Os erros que se repetem no remake


Precisamos falar sobre como o trabalho de marketing nos filmes são importantes. Todos sabemos o quanto as distribuidoras tem um papel fundamental nisso, ainda mais quando se trata de algo tão pertencente a uma obra final: o TRAILER. E aqui, vemos o descuido (já muito conhecido) de quando ele acaba mostrando demais e estragando o impacto das principais cenas quando o espectador o assiste na íntegra. Infelizmente isso acabou pesando na hora de avaliar esse filme, devido a frustração em saber que tudo o que ele tinha de melhor tinha sido mostrado no trailer.

Nesse remake de 2019 vemos a tentativa de se reparar os erros do passado, mas ainda com aquele apego a questões que deveriam ter sido deixadas de lado. Dirigido por Kevin Kölsch e Dennis Widmyer (dupla de diretores com filmes desconhecidos no currículo, como "Starry Eyes" e "Holidays") e roteirizado por Jeff Buhler de "Maligno" (The Prodigy) com uma história de Matt Greenberg (roteirista de "1408", filme também baseado numa obra de Stephen King). Ou seja, várias mãos trabalharam aqui. Só uma pena ele não ter passado pelas mãos de quem conseguiria talvez entregar algo mais elevado.

Após a estreia do diretor Ari Aster nos cinemas, com o seu "Hereditário" em 2018, óbvio que o público já estaria amortecido quando a temática de algum outro filme de terror fosse algo tétrico. 

Mesmo controlando toda a hype, o fato é que "Cemitério Maldito" (2019) continuou sem a alma do livro. Mudanças no destino de alguns personagens foram feitas (e eu até gostei dessa ousadia), mas a falta de desenvolvimento no drama familiar, mais uma vez, é o que nos deixa de luto quanto a questão de adaptação.

Esse gato não parece ter sido castrado em "Cemitério Maldito" (2019)

Se no filme de 1989 o forte foram as cenas de impacto visual, agora pelo menos temos um pouco do horror psicológico (mesmo que tais cenas tenham sido mostradas no trailer).

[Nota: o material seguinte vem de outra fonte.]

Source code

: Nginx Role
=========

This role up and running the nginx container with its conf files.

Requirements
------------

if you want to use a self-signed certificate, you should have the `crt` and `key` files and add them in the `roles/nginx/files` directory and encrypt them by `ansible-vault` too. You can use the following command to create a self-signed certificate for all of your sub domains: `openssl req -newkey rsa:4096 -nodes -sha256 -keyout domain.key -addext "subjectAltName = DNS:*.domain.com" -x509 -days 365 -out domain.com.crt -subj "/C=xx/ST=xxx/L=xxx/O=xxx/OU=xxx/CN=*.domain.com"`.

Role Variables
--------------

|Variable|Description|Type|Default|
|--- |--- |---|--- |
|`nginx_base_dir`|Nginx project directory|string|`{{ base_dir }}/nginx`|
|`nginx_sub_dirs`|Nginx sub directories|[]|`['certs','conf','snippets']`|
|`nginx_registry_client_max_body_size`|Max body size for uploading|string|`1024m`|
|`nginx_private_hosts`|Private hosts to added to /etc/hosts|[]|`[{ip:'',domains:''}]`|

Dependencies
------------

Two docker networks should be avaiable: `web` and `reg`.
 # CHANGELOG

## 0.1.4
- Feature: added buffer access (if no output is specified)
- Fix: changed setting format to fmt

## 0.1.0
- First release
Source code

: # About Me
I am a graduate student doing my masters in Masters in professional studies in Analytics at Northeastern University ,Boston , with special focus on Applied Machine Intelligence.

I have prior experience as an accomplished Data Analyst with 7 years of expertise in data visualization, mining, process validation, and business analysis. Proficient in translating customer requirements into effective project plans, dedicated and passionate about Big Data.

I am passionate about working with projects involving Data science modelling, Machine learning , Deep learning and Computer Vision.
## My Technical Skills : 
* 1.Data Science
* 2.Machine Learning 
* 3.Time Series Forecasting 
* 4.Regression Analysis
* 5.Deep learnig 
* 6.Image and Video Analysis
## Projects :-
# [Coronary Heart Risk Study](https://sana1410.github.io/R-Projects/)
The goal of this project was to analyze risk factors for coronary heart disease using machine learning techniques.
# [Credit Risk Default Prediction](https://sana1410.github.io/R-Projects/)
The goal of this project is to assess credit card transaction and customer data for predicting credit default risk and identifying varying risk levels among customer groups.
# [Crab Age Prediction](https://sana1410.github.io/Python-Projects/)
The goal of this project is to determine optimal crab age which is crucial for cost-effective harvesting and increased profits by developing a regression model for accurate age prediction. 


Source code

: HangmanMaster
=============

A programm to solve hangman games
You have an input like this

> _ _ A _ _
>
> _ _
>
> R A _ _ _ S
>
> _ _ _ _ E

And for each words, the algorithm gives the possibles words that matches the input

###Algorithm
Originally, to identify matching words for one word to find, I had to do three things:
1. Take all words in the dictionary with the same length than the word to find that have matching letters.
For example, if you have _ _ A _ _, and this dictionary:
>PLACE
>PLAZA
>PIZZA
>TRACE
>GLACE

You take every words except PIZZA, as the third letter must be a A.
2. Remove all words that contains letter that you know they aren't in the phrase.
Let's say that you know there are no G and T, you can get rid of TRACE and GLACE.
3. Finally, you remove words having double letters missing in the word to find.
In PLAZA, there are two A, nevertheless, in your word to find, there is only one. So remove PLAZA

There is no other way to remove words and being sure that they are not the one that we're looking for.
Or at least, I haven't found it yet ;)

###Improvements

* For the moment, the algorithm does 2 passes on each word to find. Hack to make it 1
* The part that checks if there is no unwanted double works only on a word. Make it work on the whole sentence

O momento de Louis Creed escovando o cabelo da filha no banho e o abraço da menina na mãe, depois dela voltar dos mortos, é o que consegue trazer algo de bom para esse remake (e que não foi tão explorado no filme original). 

Inclusive, outro ponto forte aqui são as atuações de Jason Clarke e (principalmente) de Amy Seimetz, interpretando o casal Louis e Rachel Creed. Se o roteiro não teve tempo de desenvolver a parte dramática e psicológica acerca do luto (com 1 hora e 40 minutos de duração do filme), o pouco que esse quesito aparece em cena eles conseguem carregar de forma excepcional, muitas vezes apenas com o olhar.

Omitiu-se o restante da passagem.